Date: Thu, 2 Mar 2006
To: DeuceOfClubs.com
From: Tad M.
Subject: Man you wish you could be saved
If you knew anything about the LDS church you know
that everything the Osmonds speak about is true. I
guess you will just never know being an unbeliever and
all. Peace my Brother, I will pray for you.
Concerned Brother
". . . everything the Osmonds speak about is true. . . .
You may be more right than you know, Concerned Brother Tad, as revealed in the following document, recently obtained from a top secret Mormon Archive cleverly masked as a St. Vincent de Paul thrift store on G street in Douglas, Arizona, mere paces away from another strong power spot: the Holy Virgin Water Heater of Guadalupe y Douglas. There is now undisclosed evidence that Donny Osmond's understudy for his 1992 comeback Broadway play Joseph And The Amazing Technicolor Dreamcoat was, in fact, a convincing robot singer/actor/dancer named OHGOLLY. Much light is shed upon this by our captured period document, in which we see clear evidence of the special Kolobian powers granted Donny Osmond sometime during the 1970s and which he may still in fact command.

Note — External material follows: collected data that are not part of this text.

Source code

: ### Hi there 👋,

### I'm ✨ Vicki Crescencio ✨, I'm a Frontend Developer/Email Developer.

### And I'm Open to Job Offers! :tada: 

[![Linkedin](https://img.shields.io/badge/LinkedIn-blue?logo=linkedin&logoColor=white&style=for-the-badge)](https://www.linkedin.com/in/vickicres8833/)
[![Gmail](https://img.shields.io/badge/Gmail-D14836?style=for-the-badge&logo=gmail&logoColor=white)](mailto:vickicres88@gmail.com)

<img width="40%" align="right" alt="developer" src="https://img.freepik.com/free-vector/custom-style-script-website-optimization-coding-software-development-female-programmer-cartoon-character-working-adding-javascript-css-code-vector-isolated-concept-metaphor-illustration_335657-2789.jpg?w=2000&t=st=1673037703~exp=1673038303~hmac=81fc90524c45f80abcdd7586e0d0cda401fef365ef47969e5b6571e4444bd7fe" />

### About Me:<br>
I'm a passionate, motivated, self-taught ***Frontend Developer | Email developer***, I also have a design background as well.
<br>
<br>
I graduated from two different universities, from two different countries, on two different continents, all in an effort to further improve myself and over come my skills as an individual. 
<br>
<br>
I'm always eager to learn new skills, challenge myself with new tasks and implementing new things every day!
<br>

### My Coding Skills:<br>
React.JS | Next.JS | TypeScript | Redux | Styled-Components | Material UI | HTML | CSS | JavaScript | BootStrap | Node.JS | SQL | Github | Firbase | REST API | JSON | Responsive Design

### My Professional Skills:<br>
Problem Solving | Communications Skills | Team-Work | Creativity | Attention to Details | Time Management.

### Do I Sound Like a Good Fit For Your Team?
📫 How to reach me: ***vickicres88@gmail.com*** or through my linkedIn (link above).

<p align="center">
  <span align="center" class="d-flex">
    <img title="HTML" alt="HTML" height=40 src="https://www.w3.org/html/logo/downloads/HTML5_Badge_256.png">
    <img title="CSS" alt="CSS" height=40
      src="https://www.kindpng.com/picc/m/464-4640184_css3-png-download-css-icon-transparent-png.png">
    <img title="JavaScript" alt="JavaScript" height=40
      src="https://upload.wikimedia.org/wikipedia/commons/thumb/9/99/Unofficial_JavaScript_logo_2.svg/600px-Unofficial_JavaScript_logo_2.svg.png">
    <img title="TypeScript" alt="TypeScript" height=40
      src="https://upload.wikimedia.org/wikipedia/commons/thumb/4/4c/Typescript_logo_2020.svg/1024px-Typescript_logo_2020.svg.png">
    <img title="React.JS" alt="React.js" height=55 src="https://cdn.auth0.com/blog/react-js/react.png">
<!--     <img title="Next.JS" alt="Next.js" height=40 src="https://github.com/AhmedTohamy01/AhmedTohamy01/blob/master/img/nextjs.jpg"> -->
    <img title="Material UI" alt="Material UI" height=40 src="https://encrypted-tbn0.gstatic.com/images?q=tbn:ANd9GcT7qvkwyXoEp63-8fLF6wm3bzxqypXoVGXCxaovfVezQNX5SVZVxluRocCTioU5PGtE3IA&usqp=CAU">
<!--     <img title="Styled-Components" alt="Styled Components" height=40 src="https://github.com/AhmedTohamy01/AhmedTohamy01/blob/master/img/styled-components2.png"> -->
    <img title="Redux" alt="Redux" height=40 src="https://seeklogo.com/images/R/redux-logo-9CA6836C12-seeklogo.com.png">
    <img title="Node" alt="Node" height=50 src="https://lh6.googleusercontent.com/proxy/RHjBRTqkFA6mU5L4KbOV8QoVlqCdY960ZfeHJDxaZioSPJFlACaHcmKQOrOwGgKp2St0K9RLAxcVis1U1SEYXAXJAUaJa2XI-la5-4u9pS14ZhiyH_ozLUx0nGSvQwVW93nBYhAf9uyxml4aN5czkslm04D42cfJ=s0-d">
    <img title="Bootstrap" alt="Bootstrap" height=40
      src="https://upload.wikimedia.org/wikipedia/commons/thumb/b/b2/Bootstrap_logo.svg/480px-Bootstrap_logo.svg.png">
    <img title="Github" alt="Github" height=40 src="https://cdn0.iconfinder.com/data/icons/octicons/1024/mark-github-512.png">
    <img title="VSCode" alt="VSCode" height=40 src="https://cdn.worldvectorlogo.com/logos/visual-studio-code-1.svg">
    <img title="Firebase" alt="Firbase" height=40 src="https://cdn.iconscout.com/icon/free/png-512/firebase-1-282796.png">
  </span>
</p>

(Left: Here we see the imprint (imprimatur?) of Special Agent Martha Aguirre, apparently deployed under cover on the border in Douglas, Arizona. Her current whereabouts and fate are unknown. Right: Disguised as juvenilia, Aguirre's practice scribbles of signatures illustrate the secret skills government agents require out in the field. The word fire is clearly legible, though its import is as yet unknown.)
But, soft! Our story beginneth. . . .
Marie Osmond stood at Donny Osmond's bedroom door and knocked.
"Behold, I stand at the door and knock," saith Marie.
"Evidently something secretive is going on in Donny's room," deduced Marie, "which nowagain I say, evidentlybelongs to someone named . . . MARTHA?"
Just then, Donny emerged from his room, beaded with sweat.
Marie shouted at him playfully. "Donny gots a gurr-friend! Donny gots a gurr-friend!"
"Jeez Pete, Marie!" Donny whined. "Can't a top and happening pop singer get some farging Me Time for golly sakes?!?
"But I"
"You?" protested Donny too much. "I totally wasn't thinking about you!" It was very stylish how the red of his sweater really brought out the red color washing over his cheeks.
Donny pointed. "The kitchen, Marie," he said. "Now."
Marie knew the drill. She had been raised in the loving and traditional punishments of her religion, handed down from generation to generation, since, oh, about 1820-ish, let's say.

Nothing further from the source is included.